From 1635 billeting of Castilian and Italian troops in Catalonia under terms of the ‘‘Union of Arms’’ proclaimed by Olivares added to the heavy tax burden he imposed to pay for the protracted wars of Imperial Spain.

There was also a growing sense in Catalonia that the Empire was failing, and a corresponding rise of local patriotism which took a sharply devotional form among peasants. In May 1640, agrarian workers known as ‘’segadors” (”reapers”) attacked tax collectors and soldiers in the towns. The mobs congealed into a peasant army whose leaders proclaimed a holy war against the corrupt and oppressive Spanish state (a change from earlier peasant disturbances that the clergy aimed at Jews, Moors, ”heretics” or ”Turks”). On the feast of Corpus Christi (June 7, 1640), a mob from the peasant ”Christian Army” entered Barcelona where they cornered Philip IV’s viceroy and beat him to death in the street.

The urban elite of Catalonia shared many of the peasants’ grievances, but they feared to rebel and were frightened by this display of lower-class violence. In December an Imperial army entered Catalonia from Castile. Popular agitation demanded a fight as rebel leaders proclaimed a Catalan republic.
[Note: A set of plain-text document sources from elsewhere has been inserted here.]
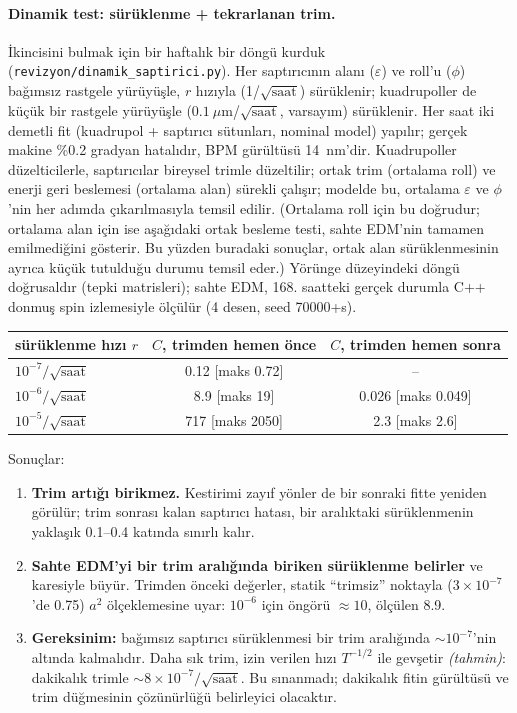 \documentclass[12pt,a4paper]{extarticle}
\newcommand{\tahmin}{\textit{(tahmin)}}
\begin{document}
\paragraph{Dinamik test: sürüklenme + tekrarlanan trim.} İkincisini bulmak için bir haftalık bir döngü kurduk
(\texttt{revizyon/dinamik\_saptirici.py}). Her saptırıcının alanı ($\varepsilon$) ve roll'u ($\phi$) bağımsız
rastgele yürüyüşle, $r$ hızıyla (1/$\sqrt{\text{saat}}$) sürüklenir; kuadrupoller de küçük bir rastgele
yürüyüşle ($0.1~\mu$m/$\sqrt{\text{saat}}$, varsayım) sürüklenir. Her saat iki demetli fit (kuadrupol +
saptırıcı sütunları, nominal model) yapılır; gerçek makine \%0.2 gradyan hatalıdır, BPM gürültüsü 14~nm'dir.
Kuadrupoller düzelticilerle, saptırıcılar bireysel trimle düzeltilir; ortak trim (ortalama roll) ve enerji
geri beslemesi (ortalama alan) sürekli çalışır; modelde bu, ortalama $\varepsilon$ ve $\phi$'nin her adımda
çıkarılmasıyla temsil edilir. (Ortalama roll için bu doğrudur; ortalama alan için ise aşağıdaki ortak besleme
testi, sahte EDM'nin tamamen emilmediğini gösterir. Bu yüzden buradaki sonuçlar, ortak alan sürüklenmesinin
ayrıca küçük tutulduğu durumu temsil eder.) Yörünge düzeyindeki döngü doğrusaldır (tepki matrisleri);
sahte EDM, 168. saatteki gerçek durumla C++ donmuş spin izlemesiyle ölçülür (4 desen, seed 70000+s).
\begin{center}\footnotesize
\begin{tabular}{lcc}\toprule
sürüklenme hızı $r$ & $C$, trimden hemen önce & $C$, trimden hemen sonra\\\midrule
$10^{-7}/\sqrt{\text{saat}}$ & 0.12 [maks 0.72] & --\\
$10^{-6}/\sqrt{\text{saat}}$ & 8.9 [maks 19] & 0.026 [maks 0.049]\\
$10^{-5}/\sqrt{\text{saat}}$ & 717 [maks 2050] & 2.3 [maks 2.6]\\\bottomrule
\end{tabular}\end{center}
Sonuçlar:
\begin{enumerate}
\item \textbf{Trim artığı birikmez.} Kestirimi zayıf yönler de bir sonraki fitte yeniden görülür; trim
sonrası kalan saptırıcı hatası, bir aralıktaki sürüklenmenin yaklaşık 0.1--0.4 katında sınırlı kalır.
\item \textbf{Sahte EDM'yi bir trim aralığında biriken sürüklenme belirler} ve karesiyle büyür. Trimden önceki
değerler, statik ``trimsiz'' noktayla ($3\times10^{-7}$'de 0.75) $a^2$ ölçeklemesine uyar: $10^{-6}$ için
öngörü $\approx10$, ölçülen 8.9.
\item \textbf{Gereksinim:} bağımsız saptırıcı sürüklenmesi bir trim aralığında $\sim10^{-7}$'nin altında
kalmalıdır. Daha sık trim, izin verilen hızı $T^{-1/2}$ ile gevşetir \tahmin: dakikalık trimle
$\sim8\times10^{-7}/\sqrt{\text{saat}}$. Bu sınanmadı; dakikalık fitin gürültüsü ve trim düğmesinin
çözünürlüğü belirleyici olacaktır.
\end{enumerate}
\end{document}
This complicated their appeal to Louis XIII of France to take them under his protection in exchange for their acceptance of his title as ”Count of Barcelona.” This appeal to a foreign monarch and historic enemy of the Habsburgs made the Catalan rebels unforgivable traitors in the eyes of Madrid.

For the next 11 years Catalonia was fought over by France and Spain, and by pro-French and pro-Spanish Catalans, in what was called locally the ”guerra dels segadors.” In October 1652, resistance finally crumbled and Barcelona surrendered to the armies of Philip IV.